Mais où en sommes-nous en matière d’investissements financiers dans la prévention et l’intervention en matière de violence fondée sur le genre? Surtout en 2022, alors que nous avons constaté une augmentation inquiétante des taux de base déjà élevés de féminicides et de violences sexuelles et familiales?

Lorsque nous suivons ce phénomène de façon globale et que nous l’analysons du point de vue de millions de femmes, de filles et de personnes bispirituelles, trans et non binaires qui courent un risque immense d’être victimes de ces violences, il est clair que les initiatives communautaires de lutte contre la violence fondée sur le genre ne reçoivent pas la part du lion des fonds publics. Au Canada, des milliards de dollars sont plutôt consacrés au maintien de l’ordre et aux systèmes judiciaire et carcéral.

Malgré le fait que la recherche nous présente une perspective différente et que les voix fortes de diverses survivantes expriment ce dont elles ont besoin pour s’épanouir, nos investissements nationaux et régionaux traitent encore largement la violence fondée sur le genre comme un échec de la loi et de l’ordre.

Toutefois, la loi et l’ordre ne sont pas les solutions les plus efficaces. La plupart des violences au Canada ne sont pas signalées, et il n’y a toujours pas assez d’espace humanisant et sans jugement pour affirmer : « ça m’est arrivé à moi aussi ». Lorsque les personnes cherchent de l’aide, elles ont tendance à se tourner vers leurs amis, leur famille et leurs collègues de travail pour obtenir du soutien.

Après tout, force est de constater que nos systèmes de maintien de l’ordre, judiciaire et carcéral sont conçus pour ne s’attaquer à la plupart des violences qu’après un événement tragique.

C’est peut-être à ce moment-là que nous devons aussi admettre un problème culturel plus étendu. Je ne doute pas que nous soyons beaucoup plus nombreux qu’en 1989 à penser que les violences ne sont pas seulement « une affaire privée entre lui et elle ». Mais je ne pense pas que nous mesurions les répercussions de ces violences au-delà des personnes directement concernées. Je ne pense pas non plus que nous ayons compris à quel point ces violences peuvent être facilement évitées.

C’est pourquoi je suis attristée, mais pas surprise, qu’un sondage national de 2022 de la Fondation canadienne des femmes a révélé que, même si 90 % des Canadiens croient que tout le monde a la responsabilité de mettre fin à la violence fondée sur le genre, 46 % disent que le problème est trop complexe pour être résolu et 23 % estiment que la violence entre partenaires intimes ne nous regarde pas si elle ne nous concerne pas directement.

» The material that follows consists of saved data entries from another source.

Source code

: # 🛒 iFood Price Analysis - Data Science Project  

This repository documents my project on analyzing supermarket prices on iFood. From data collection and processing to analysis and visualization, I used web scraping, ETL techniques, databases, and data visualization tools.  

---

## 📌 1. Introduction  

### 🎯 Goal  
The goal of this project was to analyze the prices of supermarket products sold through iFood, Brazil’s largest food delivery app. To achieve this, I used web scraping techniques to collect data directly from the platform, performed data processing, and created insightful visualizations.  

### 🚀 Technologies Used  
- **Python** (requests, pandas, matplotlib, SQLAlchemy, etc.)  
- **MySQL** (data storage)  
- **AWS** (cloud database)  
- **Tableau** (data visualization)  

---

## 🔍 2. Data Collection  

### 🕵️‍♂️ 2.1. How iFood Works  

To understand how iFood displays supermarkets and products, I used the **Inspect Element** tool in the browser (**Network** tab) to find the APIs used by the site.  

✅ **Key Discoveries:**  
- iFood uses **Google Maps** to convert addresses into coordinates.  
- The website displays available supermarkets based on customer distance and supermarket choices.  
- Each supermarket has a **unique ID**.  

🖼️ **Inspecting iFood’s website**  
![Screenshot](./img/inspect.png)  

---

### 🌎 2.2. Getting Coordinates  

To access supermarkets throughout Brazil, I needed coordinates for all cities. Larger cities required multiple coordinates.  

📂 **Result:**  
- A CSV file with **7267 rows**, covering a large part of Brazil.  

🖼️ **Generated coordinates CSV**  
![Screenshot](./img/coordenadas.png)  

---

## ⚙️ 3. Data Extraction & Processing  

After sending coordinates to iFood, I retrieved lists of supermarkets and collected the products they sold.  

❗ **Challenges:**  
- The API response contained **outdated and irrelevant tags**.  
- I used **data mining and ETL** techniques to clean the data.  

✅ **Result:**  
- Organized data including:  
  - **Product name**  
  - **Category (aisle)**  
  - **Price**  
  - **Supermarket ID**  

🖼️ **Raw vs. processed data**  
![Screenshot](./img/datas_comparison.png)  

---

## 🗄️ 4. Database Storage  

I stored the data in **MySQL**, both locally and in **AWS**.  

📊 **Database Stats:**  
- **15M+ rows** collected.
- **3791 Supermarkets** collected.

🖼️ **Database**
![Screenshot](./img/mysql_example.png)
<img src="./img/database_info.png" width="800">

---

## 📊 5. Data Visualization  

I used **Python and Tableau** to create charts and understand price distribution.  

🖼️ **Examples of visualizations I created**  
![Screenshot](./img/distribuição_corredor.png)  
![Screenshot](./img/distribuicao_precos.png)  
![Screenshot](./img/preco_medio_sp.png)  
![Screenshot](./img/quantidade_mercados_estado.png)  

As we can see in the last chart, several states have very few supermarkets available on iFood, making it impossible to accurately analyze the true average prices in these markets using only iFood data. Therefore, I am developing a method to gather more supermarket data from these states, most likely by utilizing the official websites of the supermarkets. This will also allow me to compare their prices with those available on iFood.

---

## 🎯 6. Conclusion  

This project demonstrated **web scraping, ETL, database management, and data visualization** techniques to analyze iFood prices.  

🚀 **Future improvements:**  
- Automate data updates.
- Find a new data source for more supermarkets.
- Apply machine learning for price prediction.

De quelle façon pourrons-nous exiger des dirigeants qu’ils justifient leurs faibles investissements dans les solutions communautaires contre la violence fondée sur le genre si, de notre côté, nous ne sommes pas convaincus de pouvoir y mettre fin? Comment pourrions-nous faire pression pour que des mesures sérieuses soient prises afin que les refuges, les lignes d’écoute téléphonique et les programmes de relations saines obtiennent les ressources nécessaires pour répondre aux besoins si nous avons du mal à reconnaître que la violence nous concerne aussi?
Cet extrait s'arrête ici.